Records to process:
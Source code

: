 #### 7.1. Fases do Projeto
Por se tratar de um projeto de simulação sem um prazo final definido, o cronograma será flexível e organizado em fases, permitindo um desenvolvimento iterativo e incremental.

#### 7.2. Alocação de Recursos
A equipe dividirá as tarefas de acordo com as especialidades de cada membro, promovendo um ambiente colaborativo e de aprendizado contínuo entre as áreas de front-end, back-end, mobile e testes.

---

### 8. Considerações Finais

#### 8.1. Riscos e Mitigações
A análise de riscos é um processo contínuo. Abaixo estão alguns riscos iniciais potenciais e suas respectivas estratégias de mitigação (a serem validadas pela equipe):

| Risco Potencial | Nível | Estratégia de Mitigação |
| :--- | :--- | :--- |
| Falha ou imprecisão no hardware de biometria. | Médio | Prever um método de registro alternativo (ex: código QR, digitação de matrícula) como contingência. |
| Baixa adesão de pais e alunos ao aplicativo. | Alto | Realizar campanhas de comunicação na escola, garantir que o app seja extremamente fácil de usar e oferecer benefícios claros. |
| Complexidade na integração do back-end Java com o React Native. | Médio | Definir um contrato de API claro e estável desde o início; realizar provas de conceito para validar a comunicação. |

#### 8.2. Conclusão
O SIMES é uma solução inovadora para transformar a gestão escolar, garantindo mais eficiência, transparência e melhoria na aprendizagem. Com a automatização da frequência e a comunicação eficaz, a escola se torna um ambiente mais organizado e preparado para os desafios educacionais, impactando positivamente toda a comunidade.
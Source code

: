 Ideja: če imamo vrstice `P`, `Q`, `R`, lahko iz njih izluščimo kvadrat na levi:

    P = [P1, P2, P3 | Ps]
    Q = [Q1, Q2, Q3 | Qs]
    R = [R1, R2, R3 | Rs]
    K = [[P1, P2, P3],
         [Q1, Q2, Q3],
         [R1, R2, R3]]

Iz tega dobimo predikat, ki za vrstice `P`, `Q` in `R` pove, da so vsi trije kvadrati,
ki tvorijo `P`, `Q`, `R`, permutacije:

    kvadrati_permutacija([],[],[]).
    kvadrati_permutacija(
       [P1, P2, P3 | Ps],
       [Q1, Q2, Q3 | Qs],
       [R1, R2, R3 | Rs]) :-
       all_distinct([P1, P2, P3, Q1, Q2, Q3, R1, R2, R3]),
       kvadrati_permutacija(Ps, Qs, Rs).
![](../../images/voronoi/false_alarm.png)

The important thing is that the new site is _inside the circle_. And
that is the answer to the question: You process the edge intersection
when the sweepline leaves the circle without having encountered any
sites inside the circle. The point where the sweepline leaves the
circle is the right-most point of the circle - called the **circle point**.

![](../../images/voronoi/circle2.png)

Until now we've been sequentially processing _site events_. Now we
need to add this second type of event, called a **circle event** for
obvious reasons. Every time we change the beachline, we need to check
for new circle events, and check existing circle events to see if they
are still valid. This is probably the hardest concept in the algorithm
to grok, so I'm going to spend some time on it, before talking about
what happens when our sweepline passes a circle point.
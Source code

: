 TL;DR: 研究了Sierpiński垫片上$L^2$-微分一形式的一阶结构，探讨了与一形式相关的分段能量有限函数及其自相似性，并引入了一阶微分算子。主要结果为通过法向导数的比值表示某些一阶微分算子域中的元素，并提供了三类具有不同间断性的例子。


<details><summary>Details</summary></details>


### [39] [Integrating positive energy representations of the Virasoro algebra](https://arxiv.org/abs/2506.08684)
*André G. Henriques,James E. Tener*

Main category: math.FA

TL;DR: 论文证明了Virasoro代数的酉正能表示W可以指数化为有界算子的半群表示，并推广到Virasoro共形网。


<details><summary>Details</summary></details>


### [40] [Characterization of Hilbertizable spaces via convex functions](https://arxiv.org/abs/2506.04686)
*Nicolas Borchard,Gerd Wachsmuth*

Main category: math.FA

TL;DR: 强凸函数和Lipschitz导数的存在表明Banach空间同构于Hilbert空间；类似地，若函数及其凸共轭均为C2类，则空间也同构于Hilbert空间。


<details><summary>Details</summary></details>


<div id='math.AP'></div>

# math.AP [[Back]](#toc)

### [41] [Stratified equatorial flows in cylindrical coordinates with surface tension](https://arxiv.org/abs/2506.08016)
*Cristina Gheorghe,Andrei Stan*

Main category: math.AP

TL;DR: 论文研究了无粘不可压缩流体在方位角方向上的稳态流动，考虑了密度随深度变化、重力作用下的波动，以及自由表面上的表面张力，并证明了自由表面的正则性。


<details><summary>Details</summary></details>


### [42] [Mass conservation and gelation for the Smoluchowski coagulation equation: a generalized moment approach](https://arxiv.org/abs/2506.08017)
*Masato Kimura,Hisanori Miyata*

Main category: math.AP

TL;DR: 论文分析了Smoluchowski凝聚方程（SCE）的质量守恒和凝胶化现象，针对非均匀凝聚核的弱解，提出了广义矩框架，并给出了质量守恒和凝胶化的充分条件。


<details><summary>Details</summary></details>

Work instruction: From the records above, transcribe exactly the run of lines that opens with the line holding "A análise de" and closes with the line holding "como contingência. |", both included.

Task response:
A análise de riscos é um processo contínuo. Abaixo estão alguns riscos iniciais potenciais e suas respectivas estratégias de mitigação (a serem validadas pela equipe):

| Risco Potencial | Nível | Estratégia de Mitigação |
| :--- | :--- | :--- |
| Falha ou imprecisão no hardware de biometria. | Médio | Prever um método de registro alternativo (ex: código QR, digitação de matrícula) como contingência. |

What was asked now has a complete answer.